**TASK TO COMPLETE**
All the data below goes into the copy word for word, but the pictures don't.

(Pictures paired with source code)
·····
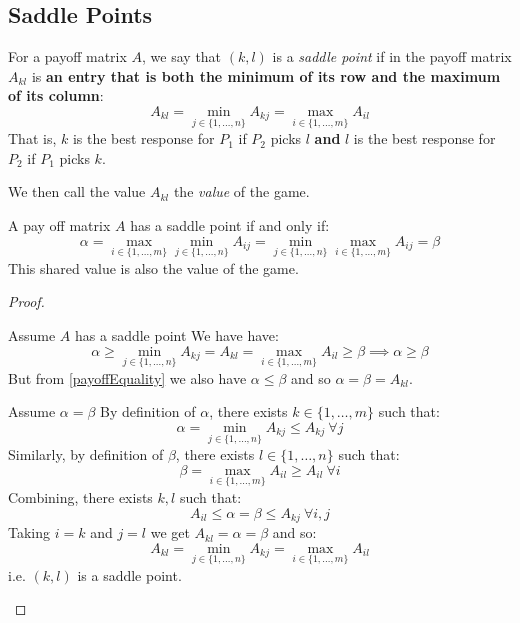 \documentclass[../main.tex]{subfiles}
\begin{document}
\subsection{Saddle Points}
\begin{definition}
  For a payoff matrix $A$, we say that $(k, l)$ is a \textit{saddle point} if in the payoff matrix $A_{k l}$ is \textbf{an entry that is both the minimum of its row and the maximum of its column}:
  \[
    A_{k l} = \min_{j \in \{1, \ldots, n\}} A_{k j} = \max_{i \in \{1, \ldots, m\}} A_{i l}
  \]
  That is, $k$ is the best response for $P_1$ if $P_2$ picks $l$ \textbf{and} $l$ is the best response for $P_2$ if $P_1$ picks $k$.

  We then call the value $A_{k l}$ the \textit{value} of the game.
\end{definition}
\begin{proposition}
  A pay off matrix $A$ has a saddle point if and only if:
  \[
    \alpha = \max_{i \in \{1, \ldots, m\}} \min_{j \in \{1, \ldots, n\}} A_{i j} = \min_{j \in \{1, \ldots, n\}} \max_{i \in \{1, \ldots, m\}} A_{i j} = \beta
  \]
  This shared value is also the value of the game.
\end{proposition}
\begin{proof}
  \nonexaminable
  \begin{proofdirection}{Assume $A$ has a saddle point}
    We have have:
    \[
      \alpha \geq \min_{j \in \{1, \ldots, n\}} A_{k j} = A_{k l} = \max_{i \in \{1, \ldots, m\}} A_{i l} \geq \beta \implies \alpha \geq \beta
    \]
    But from \cref{payoffEquality} we also have $\alpha \leq \beta$ and so $\alpha = \beta = A_{k l}$.
  \end{proofdirection}
  \begin{proofdirection}{Assume $\alpha = \beta$}
    By definition of $\alpha$, there exists $k \in \{1, \ldots, m\}$ such that:
    \[
      \alpha = \min_{j \in \{1, \ldots, n\}} A_{k j} \leq A_{k j}\ \forall j
    \]
    Similarly, by definition of $\beta$, there exists $l \in \{1, \ldots, n\}$ such that:
    \[
      \beta = \max_{i \in \{1, \ldots, m\}} A_{i l} \geq A_{i l}\ \forall i
    \]
    Combining, there exists $k, l$ such that:
    \[
      A_{i l} \leq \alpha = \beta \leq A_{k j}\ \forall i, j
    \]
    Taking $i = k$ and $j = l$ we get $A_{k l} = \alpha = \beta$ and so:
    \[
      A_{k l} = \min_{j \in \{1, \ldots, n\}} A_{k j} = \max_{i \in \{1, \ldots, m\}} A_{i l}
    \]
    i.e. $(k, l)$ is a saddle point.
  \end{proofdirection}
\end{proof}
\end{document}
·····
**SOLUTION TO THIS PROBLEM**
 \documentclass[../main.tex]{subfiles}
\begin{document}
\subsection{Saddle Points}
\begin{definition}
  For a payoff matrix $A$, we say that $(k, l)$ is a \textit{saddle point} if in the payoff matrix $A_{k l}$ is \textbf{an entry that is both the minimum of its row and the maximum of its column}:
  \[
    A_{k l} = \min_{j \in \{1, \ldots, n\}} A_{k j} = \max_{i \in \{1, \ldots, m\}} A_{i l}
  \]
  That is, $k$ is the best response for $P_1$ if $P_2$ picks $l$ \textbf{and} $l$ is the best response for $P_2$ if $P_1$ picks $k$.

  We then call the value $A_{k l}$ the \textit{value} of the game.
\end{definition}
\begin{proposition}
  A pay off matrix $A$ has a saddle point if and only if:
  \[
    \alpha = \max_{i \in \{1, \ldots, m\}} \min_{j \in \{1, \ldots, n\}} A_{i j} = \min_{j \in \{1, \ldots, n\}} \max_{i \in \{1, \ldots, m\}} A_{i j} = \beta
  \]
  This shared value is also the value of the game.
\end{proposition}
\begin{proof}
  \nonexaminable
  \begin{proofdirection}{Assume $A$ has a saddle point}
    We have have:
    \[
      \alpha \geq \min_{j \in \{1, \ldots, n\}} A_{k j} = A_{k l} = \max_{i \in \{1, \ldots, m\}} A_{i l} \geq \beta \implies \alpha \geq \beta
    \]
    But from \cref{payoffEquality} we also have $\alpha \leq \beta$ and so $\alpha = \beta = A_{k l}$.
  \end{proofdirection}
  \begin{proofdirection}{Assume $\alpha = \beta$}
    By definition of $\alpha$, there exists $k \in \{1, \ldots, m\}$ such that:
    \[
      \alpha = \min_{j \in \{1, \ldots, n\}} A_{k j} \leq A_{k j}\ \forall j
    \]
    Similarly, by definition of $\beta$, there exists $l \in \{1, \ldots, n\}$ such that:
    \[
      \beta = \max_{i \in \{1, \ldots, m\}} A_{i l} \geq A_{i l}\ \forall i
    \]
    Combining, there exists $k, l$ such that:
    \[
      A_{i l} \leq \alpha = \beta \leq A_{k j}\ \forall i, j
    \]
    Taking $i = k$ and $j = l$ we get $A_{k l} = \alpha = \beta$ and so:
    \[
      A_{k l} = \min_{j \in \{1, \ldots, n\}} A_{k j} = \max_{i \in \{1, \ldots, m\}} A_{i l}
    \]
    i.e. $(k, l)$ is a saddle point.
  \end{proofdirection}
\end{proof}
\end{document}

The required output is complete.